Records for processing
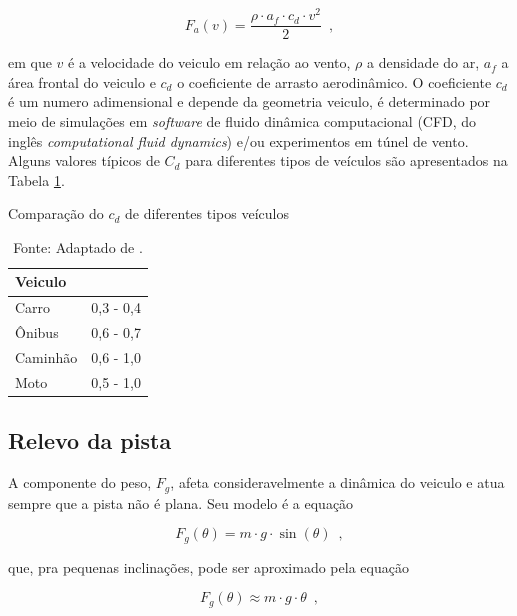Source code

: \begin{equation}
	\label{eq:Fa}
	F_a(v) = \frac{\rho \cdot a_f \cdot c_d \cdot v^2}{2}
	\enspace,
\end{equation}

em que $v$ é a velocidade do veiculo em relação ao vento, $\rho$ a densidade do ar, $a_{f}$ a área frontal do
veiculo e $c_{d}$ o coeficiente de arrasto aerodinâmico.
O coeficiente $c_{d}$ é um numero adimensional e depende da geometria veiculo, é determinado por meio de simulações em \textit{software} de fluido
dinâmica
computacional (CFD, do inglês \textit{computational fluid dynamics}) e/ou experimentos em túnel de vento\cite{book:guzzella2012vehicle}. Alguns
valores típicos de $C_{d}$ para diferentes tipos de
veículos são apresentados na Tabela \ref{tab:ComparacaoCD}.

\begin{table}[h]
	\centering
	\caption{Comparação do $c_{d}$ de diferentes tipos veículos}
	\begin{tabular}{ll}
		\toprule
		\textbf{Veiculo} & \boldsymbol{$c_{d}$} \\
		\hline
		Carro            & 0,3 - 0,4            \\
		Ônibus           & 0,6 - 0,7            \\
		Caminhão         & 0,6 - 1,0            \\
		Moto             & 0,5 - 1,0            \\
		\bottomrule
	\end{tabular}
	\caption*{\footnotesize Fonte: Adaptado de \citeauthor{book:GroundVehicleDynamics}.}
	\label{tab:ComparacaoCD}
\end{table}

\subsection{Relevo da pista}

A componente do peso, $F_{g}$, afeta consideravelmente a dinâmica do veiculo e atua sempre que a pista não é plana. Seu modelo é a equação

\[
	F_{g}(\theta) = m \cdot g \cdot \sin(\theta)
	\enspace,
\]

que, pra pequenas inclinações, pode ser aproximado pela equação

\begin{equation}
	\label{eq:Fg}
	F_{g}(\theta) \approx  m \cdot g \cdot \theta
	\enspace,
\end{equation}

Aim of the task
Look through the data above. Each line containing the word "caption" needs to be copied.

Output for this exercise
	\caption{Comparação do $c_{d}$ de diferentes tipos veículos}
	\caption*{\footnotesize Fonte: Adaptado de \citeauthor{book:GroundVehicleDynamics}.}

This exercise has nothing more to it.